### Source material

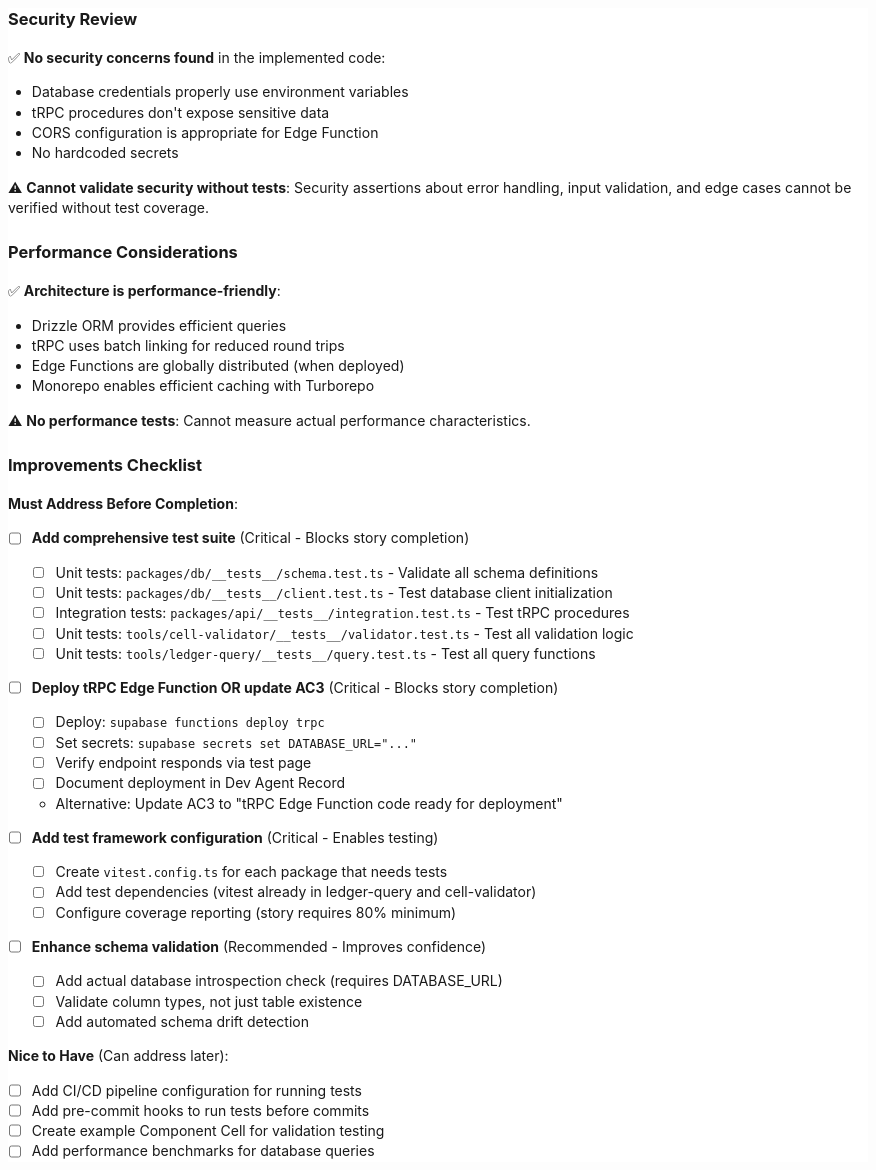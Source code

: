### Security Review

✅ **No security concerns found** in the implemented code:
- Database credentials properly use environment variables
- tRPC procedures don't expose sensitive data
- CORS configuration is appropriate for Edge Function
- No hardcoded secrets

⚠️ **Cannot validate security without tests**: Security assertions about error handling, input validation, and edge cases cannot be verified without test coverage.

### Performance Considerations

✅ **Architecture is performance-friendly**:
- Drizzle ORM provides efficient queries
- tRPC uses batch linking for reduced round trips
- Edge Functions are globally distributed (when deployed)
- Monorepo enables efficient caching with Turborepo

⚠️ **No performance tests**: Cannot measure actual performance characteristics.

### Improvements Checklist

**Must Address Before Completion**:

- [ ] **Add comprehensive test suite** (Critical - Blocks story completion)
  - [ ] Unit tests: `packages/db/__tests__/schema.test.ts` - Validate all schema definitions
  - [ ] Unit tests: `packages/db/__tests__/client.test.ts` - Test database client initialization
  - [ ] Integration tests: `packages/api/__tests__/integration.test.ts` - Test tRPC procedures
  - [ ] Unit tests: `tools/cell-validator/__tests__/validator.test.ts` - Test all validation logic
  - [ ] Unit tests: `tools/ledger-query/__tests__/query.test.ts` - Test all query functions

- [ ] **Deploy tRPC Edge Function OR update AC3** (Critical - Blocks story completion)
  - [ ] Deploy: `supabase functions deploy trpc`
  - [ ] Set secrets: `supabase secrets set DATABASE_URL="..."`
  - [ ] Verify endpoint responds via test page
  - [ ] Document deployment in Dev Agent Record
  - Alternative: Update AC3 to "tRPC Edge Function code ready for deployment"

- [ ] **Add test framework configuration** (Critical - Enables testing)
  - [ ] Create `vitest.config.ts` for each package that needs tests
  - [ ] Add test dependencies (vitest already in ledger-query and cell-validator)
  - [ ] Configure coverage reporting (story requires 80% minimum)

- [ ] **Enhance schema validation** (Recommended - Improves confidence)
  - [ ] Add actual database introspection check (requires DATABASE_URL)
  - [ ] Validate column types, not just table existence
  - [ ] Add automated schema drift detection

**Nice to Have** (Can address later):

- [ ] Add CI/CD pipeline configuration for running tests
- [ ] Add pre-commit hooks to run tests before commits
- [ ] Create example Component Cell for validation testing
- [ ] Add performance benchmarks for database queries
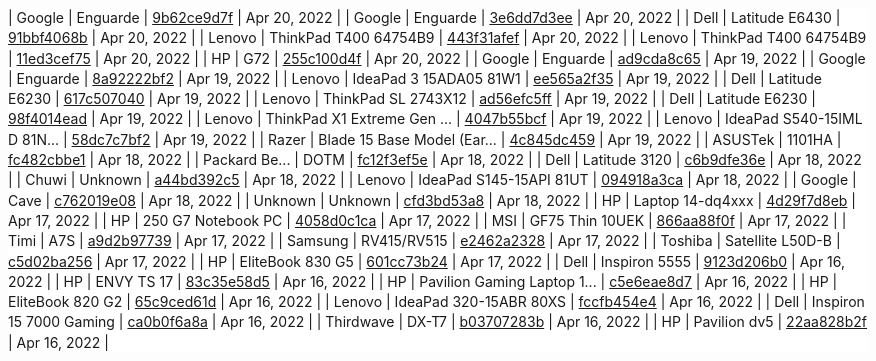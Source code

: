 | Google        | Enguarde                    | [9b62ce9d7f](https://linux-hardware.org/?probe=9b62ce9d7f) | Apr 20, 2022 |
| Google        | Enguarde                    | [3e6dd7d3ee](https://linux-hardware.org/?probe=3e6dd7d3ee) | Apr 20, 2022 |
| Dell          | Latitude E6430              | [91bbf4068b](https://linux-hardware.org/?probe=91bbf4068b) | Apr 20, 2022 |
| Lenovo        | ThinkPad T400 64754B9       | [443f31afef](https://linux-hardware.org/?probe=443f31afef) | Apr 20, 2022 |
| Lenovo        | ThinkPad T400 64754B9       | [11ed3cef75](https://linux-hardware.org/?probe=11ed3cef75) | Apr 20, 2022 |
| HP            | G72                         | [255c100d4f](https://linux-hardware.org/?probe=255c100d4f) | Apr 20, 2022 |
| Google        | Enguarde                    | [ad9cda8c65](https://linux-hardware.org/?probe=ad9cda8c65) | Apr 19, 2022 |
| Google        | Enguarde                    | [8a92222bf2](https://linux-hardware.org/?probe=8a92222bf2) | Apr 19, 2022 |
| Lenovo        | IdeaPad 3 15ADA05 81W1      | [ee565a2f35](https://linux-hardware.org/?probe=ee565a2f35) | Apr 19, 2022 |
| Dell          | Latitude E6230              | [617c507040](https://linux-hardware.org/?probe=617c507040) | Apr 19, 2022 |
| Lenovo        | ThinkPad SL 2743X12         | [ad56efc5ff](https://linux-hardware.org/?probe=ad56efc5ff) | Apr 19, 2022 |
| Dell          | Latitude E6230              | [98f4014ead](https://linux-hardware.org/?probe=98f4014ead) | Apr 19, 2022 |
| Lenovo        | ThinkPad X1 Extreme Gen ... | [4047b55bcf](https://linux-hardware.org/?probe=4047b55bcf) | Apr 19, 2022 |
| Lenovo        | IdeaPad S540-15IML D 81N... | [58dc7c7bf2](https://linux-hardware.org/?probe=58dc7c7bf2) | Apr 19, 2022 |
| Razer         | Blade 15 Base Model (Ear... | [4c845dc459](https://linux-hardware.org/?probe=4c845dc459) | Apr 19, 2022 |
| ASUSTek       | 1101HA                      | [fc482cbbe1](https://linux-hardware.org/?probe=fc482cbbe1) | Apr 18, 2022 |
| Packard Be... | DOTM                        | [fc12f3ef5e](https://linux-hardware.org/?probe=fc12f3ef5e) | Apr 18, 2022 |
| Dell          | Latitude 3120               | [c6b9dfe36e](https://linux-hardware.org/?probe=c6b9dfe36e) | Apr 18, 2022 |
| Chuwi         | Unknown                     | [a44bd392c5](https://linux-hardware.org/?probe=a44bd392c5) | Apr 18, 2022 |
| Lenovo        | IdeaPad S145-15API 81UT     | [094918a3ca](https://linux-hardware.org/?probe=094918a3ca) | Apr 18, 2022 |
| Google        | Cave                        | [c762019e08](https://linux-hardware.org/?probe=c762019e08) | Apr 18, 2022 |
| Unknown       | Unknown                     | [cfd3bd53a8](https://linux-hardware.org/?probe=cfd3bd53a8) | Apr 18, 2022 |
| HP            | Laptop 14-dq4xxx            | [4d29f7d8eb](https://linux-hardware.org/?probe=4d29f7d8eb) | Apr 17, 2022 |
| HP            | 250 G7 Notebook PC          | [4058d0c1ca](https://linux-hardware.org/?probe=4058d0c1ca) | Apr 17, 2022 |
| MSI           | GF75 Thin 10UEK             | [866aa88f0f](https://linux-hardware.org/?probe=866aa88f0f) | Apr 17, 2022 |
| Timi          | A7S                         | [a9d2b97739](https://linux-hardware.org/?probe=a9d2b97739) | Apr 17, 2022 |
| Samsung       | RV415/RV515                 | [e2462a2328](https://linux-hardware.org/?probe=e2462a2328) | Apr 17, 2022 |
| Toshiba       | Satellite L50D-B            | [c5d02ba256](https://linux-hardware.org/?probe=c5d02ba256) | Apr 17, 2022 |
| HP            | EliteBook 830 G5            | [601cc73b24](https://linux-hardware.org/?probe=601cc73b24) | Apr 17, 2022 |
| Dell          | Inspiron 5555               | [9123d206b0](https://linux-hardware.org/?probe=9123d206b0) | Apr 16, 2022 |
| HP            | ENVY TS 17                  | [83c35e58d5](https://linux-hardware.org/?probe=83c35e58d5) | Apr 16, 2022 |
| HP            | Pavilion Gaming Laptop 1... | [c5e6eae8d7](https://linux-hardware.org/?probe=c5e6eae8d7) | Apr 16, 2022 |
| HP            | EliteBook 820 G2            | [65c9ced61d](https://linux-hardware.org/?probe=65c9ced61d) | Apr 16, 2022 |
| Lenovo        | IdeaPad 320-15ABR 80XS      | [fccfb454e4](https://linux-hardware.org/?probe=fccfb454e4) | Apr 16, 2022 |
| Dell          | Inspiron 15 7000 Gaming     | [ca0b0f6a8a](https://linux-hardware.org/?probe=ca0b0f6a8a) | Apr 16, 2022 |
| Thirdwave     | DX-T7                       | [b03707283b](https://linux-hardware.org/?probe=b03707283b) | Apr 16, 2022 |
| HP            | Pavilion dv5                | [22aa828b2f](https://linux-hardware.org/?probe=22aa828b2f) | Apr 16, 2022 |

### Aim of the task
Skipping every picture, transcribe exactly the lines above from the one containing "- [ ] **Enhance" through the one containing "[255c100d4f](https://linux-hardware.org/?probe=255c100d4f) | Apr", both included.

### Expected answer
- [ ] **Enhance schema validation** (Recommended - Improves confidence)
  - [ ] Add actual database introspection check (requires DATABASE_URL)
  - [ ] Validate column types, not just table existence
  - [ ] Add automated schema drift detection

**Nice to Have** (Can address later):

- [ ] Add CI/CD pipeline configuration for running tests
- [ ] Add pre-commit hooks to run tests before commits
- [ ] Create example Component Cell for validation testing
- [ ] Add performance benchmarks for database queries
Source code

: | Google        | Enguarde                    | [9b62ce9d7f](https://linux-hardware.org/?probe=9b62ce9d7f) | Apr 20, 2022 |
| Google        | Enguarde                    | [3e6dd7d3ee](https://linux-hardware.org/?probe=3e6dd7d3ee) | Apr 20, 2022 |
| Dell          | Latitude E6430              | [91bbf4068b](https://linux-hardware.org/?probe=91bbf4068b) | Apr 20, 2022 |
| Lenovo        | ThinkPad T400 64754B9       | [443f31afef](https://linux-hardware.org/?probe=443f31afef) | Apr 20, 2022 |
| Lenovo        | ThinkPad T400 64754B9       | [11ed3cef75](https://linux-hardware.org/?probe=11ed3cef75) | Apr 20, 2022 |
| HP            | G72                         | [255c100d4f](https://linux-hardware.org/?probe=255c100d4f) | Apr 20, 2022 |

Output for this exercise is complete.